- Your assignment -
Take the entries that follow and return exactly the lines from the one holding "This lab requires" through the one holding "- Support for", both included. Nothing else is needed.

- Data to use -
*** Block opens ***

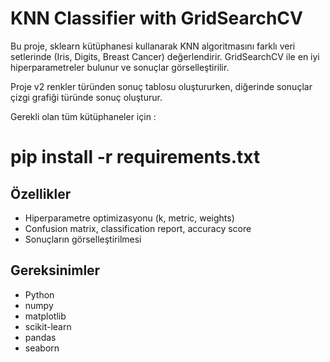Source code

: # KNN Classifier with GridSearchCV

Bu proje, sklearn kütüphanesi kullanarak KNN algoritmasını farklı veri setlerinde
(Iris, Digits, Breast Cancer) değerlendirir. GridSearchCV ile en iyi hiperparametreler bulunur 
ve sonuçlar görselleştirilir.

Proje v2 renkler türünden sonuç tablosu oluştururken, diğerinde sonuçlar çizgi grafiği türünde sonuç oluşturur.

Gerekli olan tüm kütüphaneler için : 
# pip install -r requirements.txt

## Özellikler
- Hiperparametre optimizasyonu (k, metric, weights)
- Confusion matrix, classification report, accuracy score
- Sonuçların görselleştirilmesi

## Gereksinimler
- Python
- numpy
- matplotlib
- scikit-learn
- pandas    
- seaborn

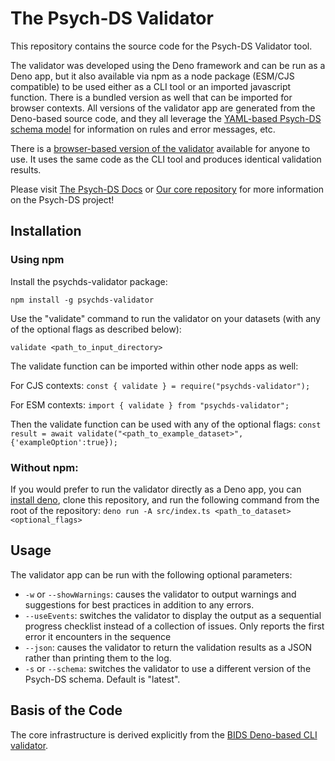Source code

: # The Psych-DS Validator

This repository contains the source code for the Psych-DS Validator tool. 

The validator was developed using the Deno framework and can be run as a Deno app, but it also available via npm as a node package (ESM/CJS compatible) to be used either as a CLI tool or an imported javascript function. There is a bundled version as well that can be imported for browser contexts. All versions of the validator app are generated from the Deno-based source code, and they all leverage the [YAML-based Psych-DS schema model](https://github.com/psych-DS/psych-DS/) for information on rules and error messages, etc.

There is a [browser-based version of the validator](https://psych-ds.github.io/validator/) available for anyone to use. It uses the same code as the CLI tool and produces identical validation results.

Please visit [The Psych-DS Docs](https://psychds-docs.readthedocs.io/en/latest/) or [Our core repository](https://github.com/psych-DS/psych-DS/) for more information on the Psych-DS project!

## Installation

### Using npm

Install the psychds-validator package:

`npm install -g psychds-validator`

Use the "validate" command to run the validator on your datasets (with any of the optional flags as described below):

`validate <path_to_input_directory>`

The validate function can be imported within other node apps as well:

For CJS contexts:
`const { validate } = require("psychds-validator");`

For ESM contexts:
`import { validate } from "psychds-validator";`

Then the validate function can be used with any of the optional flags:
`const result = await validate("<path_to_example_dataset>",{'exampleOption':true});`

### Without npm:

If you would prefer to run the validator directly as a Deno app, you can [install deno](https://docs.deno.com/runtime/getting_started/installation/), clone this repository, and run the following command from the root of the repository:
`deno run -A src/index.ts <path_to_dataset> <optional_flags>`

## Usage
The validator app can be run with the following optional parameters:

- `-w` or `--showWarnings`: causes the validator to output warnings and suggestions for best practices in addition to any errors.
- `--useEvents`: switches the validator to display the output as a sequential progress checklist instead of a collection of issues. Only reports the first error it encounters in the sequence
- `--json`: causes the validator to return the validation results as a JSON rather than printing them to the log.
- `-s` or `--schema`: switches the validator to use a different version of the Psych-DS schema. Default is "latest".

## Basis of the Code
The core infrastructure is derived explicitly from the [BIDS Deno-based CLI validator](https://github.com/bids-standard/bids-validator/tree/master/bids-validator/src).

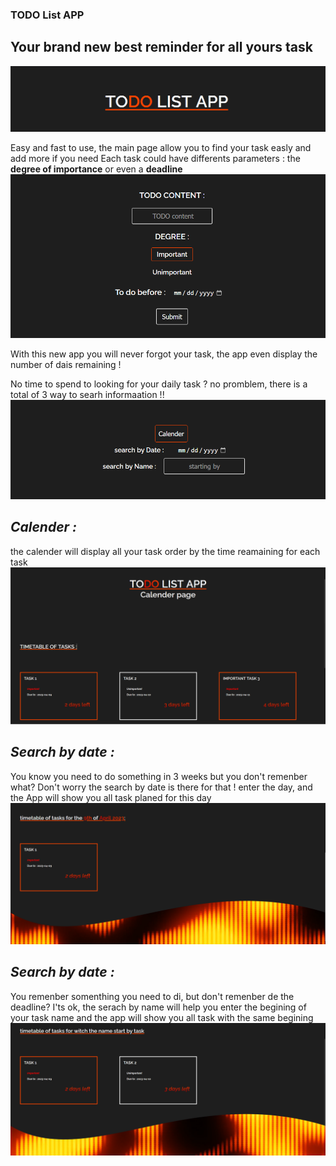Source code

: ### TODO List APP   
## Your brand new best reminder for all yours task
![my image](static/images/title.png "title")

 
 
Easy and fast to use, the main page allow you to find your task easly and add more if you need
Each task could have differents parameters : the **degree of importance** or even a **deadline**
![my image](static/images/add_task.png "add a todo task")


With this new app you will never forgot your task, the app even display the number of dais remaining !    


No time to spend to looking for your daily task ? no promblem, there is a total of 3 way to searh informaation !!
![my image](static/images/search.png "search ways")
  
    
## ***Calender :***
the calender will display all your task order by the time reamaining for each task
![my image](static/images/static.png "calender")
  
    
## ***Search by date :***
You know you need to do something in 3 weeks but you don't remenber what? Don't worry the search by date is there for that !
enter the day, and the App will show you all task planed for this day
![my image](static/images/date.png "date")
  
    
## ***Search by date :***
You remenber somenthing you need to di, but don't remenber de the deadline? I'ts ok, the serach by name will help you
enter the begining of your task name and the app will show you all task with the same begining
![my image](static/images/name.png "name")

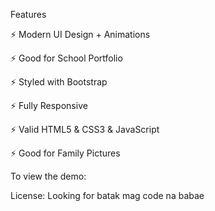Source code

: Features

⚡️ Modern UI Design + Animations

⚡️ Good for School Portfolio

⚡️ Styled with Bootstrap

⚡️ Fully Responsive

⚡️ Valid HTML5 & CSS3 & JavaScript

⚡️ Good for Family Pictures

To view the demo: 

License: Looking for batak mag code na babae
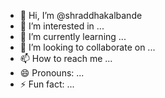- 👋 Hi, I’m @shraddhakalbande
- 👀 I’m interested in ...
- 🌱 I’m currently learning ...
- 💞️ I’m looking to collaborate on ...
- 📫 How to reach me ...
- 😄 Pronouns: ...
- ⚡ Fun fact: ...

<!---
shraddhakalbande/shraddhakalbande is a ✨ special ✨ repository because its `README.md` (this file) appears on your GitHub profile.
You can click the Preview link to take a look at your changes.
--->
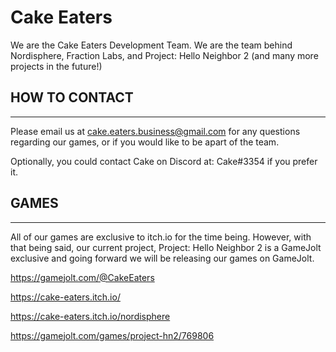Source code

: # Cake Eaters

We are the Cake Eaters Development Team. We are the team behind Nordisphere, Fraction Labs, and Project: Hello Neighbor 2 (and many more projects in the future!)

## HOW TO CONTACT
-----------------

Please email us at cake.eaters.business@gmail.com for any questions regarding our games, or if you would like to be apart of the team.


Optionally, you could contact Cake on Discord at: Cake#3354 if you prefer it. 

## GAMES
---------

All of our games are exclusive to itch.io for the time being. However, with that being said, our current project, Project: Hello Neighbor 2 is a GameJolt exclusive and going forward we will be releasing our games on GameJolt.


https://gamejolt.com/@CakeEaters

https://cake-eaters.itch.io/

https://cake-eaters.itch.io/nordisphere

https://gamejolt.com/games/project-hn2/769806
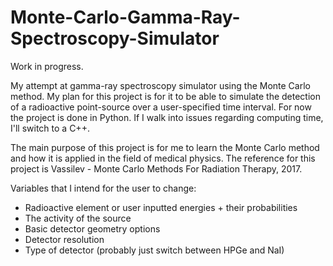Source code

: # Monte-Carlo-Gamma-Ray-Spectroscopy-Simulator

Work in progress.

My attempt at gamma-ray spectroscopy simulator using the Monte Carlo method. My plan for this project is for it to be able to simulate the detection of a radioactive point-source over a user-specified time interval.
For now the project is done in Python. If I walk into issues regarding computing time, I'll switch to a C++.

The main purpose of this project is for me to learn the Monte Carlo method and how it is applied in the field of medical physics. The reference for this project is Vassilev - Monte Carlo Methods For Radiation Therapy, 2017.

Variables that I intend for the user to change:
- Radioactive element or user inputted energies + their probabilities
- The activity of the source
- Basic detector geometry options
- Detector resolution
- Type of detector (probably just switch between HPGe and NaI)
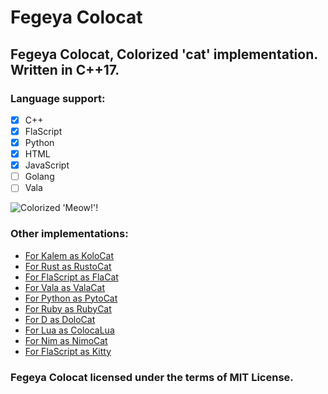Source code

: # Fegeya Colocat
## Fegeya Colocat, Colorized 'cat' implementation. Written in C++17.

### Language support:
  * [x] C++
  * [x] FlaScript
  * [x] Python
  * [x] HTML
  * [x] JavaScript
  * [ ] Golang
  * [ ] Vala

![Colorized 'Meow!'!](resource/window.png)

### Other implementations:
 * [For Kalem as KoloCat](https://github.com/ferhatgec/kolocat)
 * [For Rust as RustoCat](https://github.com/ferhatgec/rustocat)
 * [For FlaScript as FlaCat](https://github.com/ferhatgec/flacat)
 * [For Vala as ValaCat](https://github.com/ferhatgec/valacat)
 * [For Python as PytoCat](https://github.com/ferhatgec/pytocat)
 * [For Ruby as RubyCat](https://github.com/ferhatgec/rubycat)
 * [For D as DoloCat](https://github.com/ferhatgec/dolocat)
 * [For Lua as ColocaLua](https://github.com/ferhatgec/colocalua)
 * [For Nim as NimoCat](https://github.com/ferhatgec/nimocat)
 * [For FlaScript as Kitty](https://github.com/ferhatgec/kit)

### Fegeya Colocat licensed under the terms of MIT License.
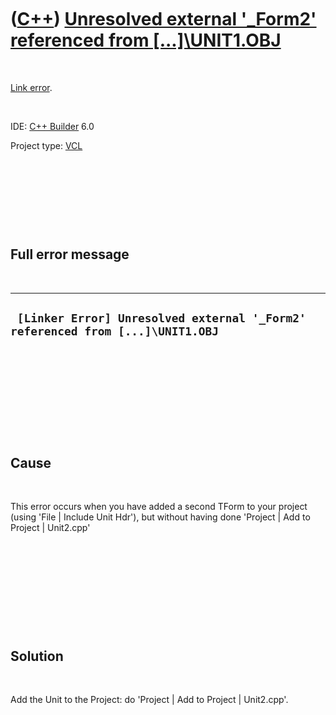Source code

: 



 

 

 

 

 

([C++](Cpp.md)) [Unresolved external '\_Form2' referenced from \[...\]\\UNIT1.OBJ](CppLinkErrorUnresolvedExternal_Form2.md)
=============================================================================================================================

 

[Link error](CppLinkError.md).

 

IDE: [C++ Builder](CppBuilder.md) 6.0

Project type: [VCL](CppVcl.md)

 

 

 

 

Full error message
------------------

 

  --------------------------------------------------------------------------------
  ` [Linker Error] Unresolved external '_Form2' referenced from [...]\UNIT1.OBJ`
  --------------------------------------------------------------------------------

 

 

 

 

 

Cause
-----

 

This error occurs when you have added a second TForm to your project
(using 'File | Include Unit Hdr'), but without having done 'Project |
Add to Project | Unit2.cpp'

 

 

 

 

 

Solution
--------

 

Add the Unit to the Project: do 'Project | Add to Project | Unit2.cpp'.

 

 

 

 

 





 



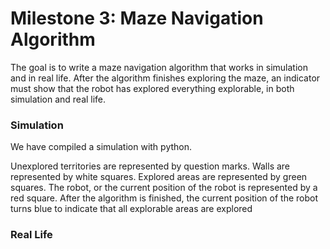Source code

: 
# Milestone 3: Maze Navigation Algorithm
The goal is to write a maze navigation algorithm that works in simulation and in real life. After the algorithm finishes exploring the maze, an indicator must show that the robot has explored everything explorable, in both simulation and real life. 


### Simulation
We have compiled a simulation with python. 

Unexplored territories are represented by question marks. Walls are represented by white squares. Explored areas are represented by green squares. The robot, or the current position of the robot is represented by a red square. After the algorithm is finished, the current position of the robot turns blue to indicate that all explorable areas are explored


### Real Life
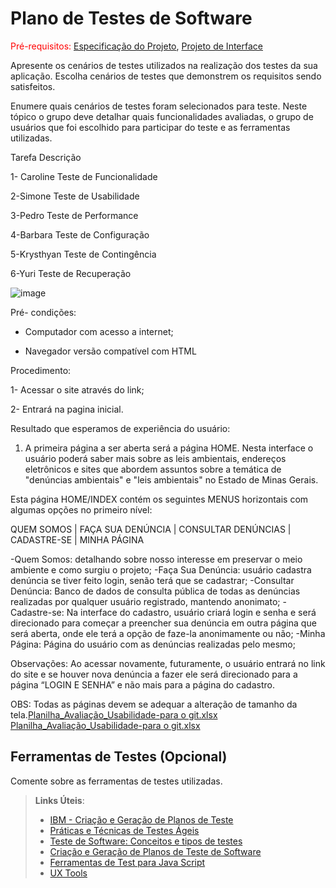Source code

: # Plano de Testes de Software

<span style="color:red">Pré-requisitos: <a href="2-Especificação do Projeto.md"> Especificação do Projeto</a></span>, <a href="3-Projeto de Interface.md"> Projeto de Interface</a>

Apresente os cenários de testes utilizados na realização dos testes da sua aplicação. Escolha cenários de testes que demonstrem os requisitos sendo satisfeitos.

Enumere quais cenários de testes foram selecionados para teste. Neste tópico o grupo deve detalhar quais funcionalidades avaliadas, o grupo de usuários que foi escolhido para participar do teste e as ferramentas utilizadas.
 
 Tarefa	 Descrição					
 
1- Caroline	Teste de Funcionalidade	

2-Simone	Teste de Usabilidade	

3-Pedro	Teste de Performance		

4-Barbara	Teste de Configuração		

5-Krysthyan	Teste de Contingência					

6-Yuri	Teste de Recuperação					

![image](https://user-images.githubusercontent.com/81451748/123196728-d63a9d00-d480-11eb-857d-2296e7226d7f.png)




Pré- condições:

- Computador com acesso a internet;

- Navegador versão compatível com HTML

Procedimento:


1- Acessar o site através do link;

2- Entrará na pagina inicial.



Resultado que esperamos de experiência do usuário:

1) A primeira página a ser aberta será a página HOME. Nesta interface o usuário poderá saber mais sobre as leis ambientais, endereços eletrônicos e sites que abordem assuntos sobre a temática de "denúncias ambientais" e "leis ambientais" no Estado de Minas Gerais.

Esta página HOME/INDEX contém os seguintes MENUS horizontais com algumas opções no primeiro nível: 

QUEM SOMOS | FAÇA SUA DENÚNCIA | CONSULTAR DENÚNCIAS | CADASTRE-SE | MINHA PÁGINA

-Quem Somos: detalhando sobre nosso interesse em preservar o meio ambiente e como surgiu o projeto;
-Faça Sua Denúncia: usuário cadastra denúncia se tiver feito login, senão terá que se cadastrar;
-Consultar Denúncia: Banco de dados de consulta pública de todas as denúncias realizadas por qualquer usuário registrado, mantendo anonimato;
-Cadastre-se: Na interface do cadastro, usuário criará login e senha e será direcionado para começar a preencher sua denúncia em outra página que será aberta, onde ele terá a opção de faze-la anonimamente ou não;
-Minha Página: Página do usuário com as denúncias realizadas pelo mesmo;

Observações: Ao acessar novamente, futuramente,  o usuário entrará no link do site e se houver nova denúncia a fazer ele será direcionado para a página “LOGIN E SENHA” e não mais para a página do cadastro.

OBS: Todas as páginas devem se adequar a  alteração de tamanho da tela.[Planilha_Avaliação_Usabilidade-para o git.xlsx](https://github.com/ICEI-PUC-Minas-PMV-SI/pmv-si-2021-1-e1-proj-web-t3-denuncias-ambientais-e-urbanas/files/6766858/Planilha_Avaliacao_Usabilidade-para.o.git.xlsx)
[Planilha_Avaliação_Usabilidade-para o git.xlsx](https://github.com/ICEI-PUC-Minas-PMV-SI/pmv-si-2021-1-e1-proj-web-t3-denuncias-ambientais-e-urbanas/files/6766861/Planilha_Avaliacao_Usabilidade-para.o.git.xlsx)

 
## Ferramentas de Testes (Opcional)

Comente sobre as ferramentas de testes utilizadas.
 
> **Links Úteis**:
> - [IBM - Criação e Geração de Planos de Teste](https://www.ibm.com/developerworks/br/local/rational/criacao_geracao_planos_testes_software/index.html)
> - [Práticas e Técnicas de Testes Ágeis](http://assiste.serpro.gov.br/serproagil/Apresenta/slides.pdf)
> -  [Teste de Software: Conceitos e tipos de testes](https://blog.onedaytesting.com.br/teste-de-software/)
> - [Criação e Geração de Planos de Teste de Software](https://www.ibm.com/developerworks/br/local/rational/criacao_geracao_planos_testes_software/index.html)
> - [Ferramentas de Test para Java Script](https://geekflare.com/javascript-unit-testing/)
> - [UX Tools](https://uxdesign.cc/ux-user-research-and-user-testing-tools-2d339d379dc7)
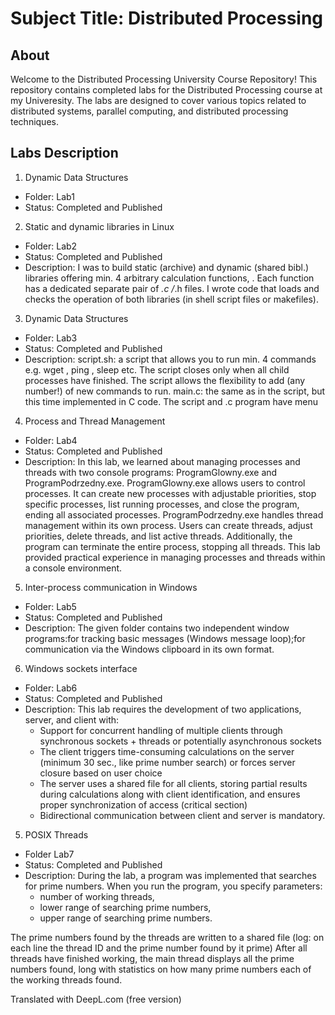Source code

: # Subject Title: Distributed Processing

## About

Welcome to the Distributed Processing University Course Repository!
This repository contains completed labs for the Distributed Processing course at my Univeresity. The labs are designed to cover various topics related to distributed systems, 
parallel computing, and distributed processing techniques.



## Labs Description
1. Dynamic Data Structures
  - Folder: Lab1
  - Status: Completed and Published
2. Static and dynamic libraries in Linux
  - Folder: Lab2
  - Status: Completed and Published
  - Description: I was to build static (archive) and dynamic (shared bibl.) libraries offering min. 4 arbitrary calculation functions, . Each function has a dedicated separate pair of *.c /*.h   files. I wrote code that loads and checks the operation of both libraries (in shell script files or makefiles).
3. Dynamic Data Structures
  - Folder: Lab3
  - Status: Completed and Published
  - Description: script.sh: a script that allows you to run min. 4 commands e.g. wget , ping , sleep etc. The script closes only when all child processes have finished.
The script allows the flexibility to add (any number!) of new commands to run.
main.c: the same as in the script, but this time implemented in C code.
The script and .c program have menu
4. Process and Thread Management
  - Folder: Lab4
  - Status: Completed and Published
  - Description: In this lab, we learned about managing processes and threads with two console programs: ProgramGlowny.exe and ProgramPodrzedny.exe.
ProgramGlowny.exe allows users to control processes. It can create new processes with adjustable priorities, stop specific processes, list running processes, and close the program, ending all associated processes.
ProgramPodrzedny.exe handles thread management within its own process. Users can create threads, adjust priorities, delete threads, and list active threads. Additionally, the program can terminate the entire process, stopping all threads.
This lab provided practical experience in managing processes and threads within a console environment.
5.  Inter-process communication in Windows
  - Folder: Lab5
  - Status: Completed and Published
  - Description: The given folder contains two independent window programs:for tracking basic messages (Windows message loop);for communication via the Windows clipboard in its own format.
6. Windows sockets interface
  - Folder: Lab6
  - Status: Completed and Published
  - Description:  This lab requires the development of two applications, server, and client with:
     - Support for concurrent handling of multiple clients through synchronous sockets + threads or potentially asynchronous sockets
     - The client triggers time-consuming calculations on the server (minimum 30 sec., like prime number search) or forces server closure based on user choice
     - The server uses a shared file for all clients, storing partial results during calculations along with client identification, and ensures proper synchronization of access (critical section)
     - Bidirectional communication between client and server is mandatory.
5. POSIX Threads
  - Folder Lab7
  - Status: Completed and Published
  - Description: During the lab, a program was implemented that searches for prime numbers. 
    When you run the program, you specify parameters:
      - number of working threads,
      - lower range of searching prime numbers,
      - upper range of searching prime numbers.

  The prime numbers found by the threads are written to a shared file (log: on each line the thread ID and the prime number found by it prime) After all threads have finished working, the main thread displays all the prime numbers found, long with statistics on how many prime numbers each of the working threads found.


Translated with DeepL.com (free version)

*** Block closes ***

- Result of this task -
  - Description:  This lab requires the development of two applications, server, and client with:
     - Support for concurrent handling of multiple clients through synchronous sockets + threads or potentially asynchronous sockets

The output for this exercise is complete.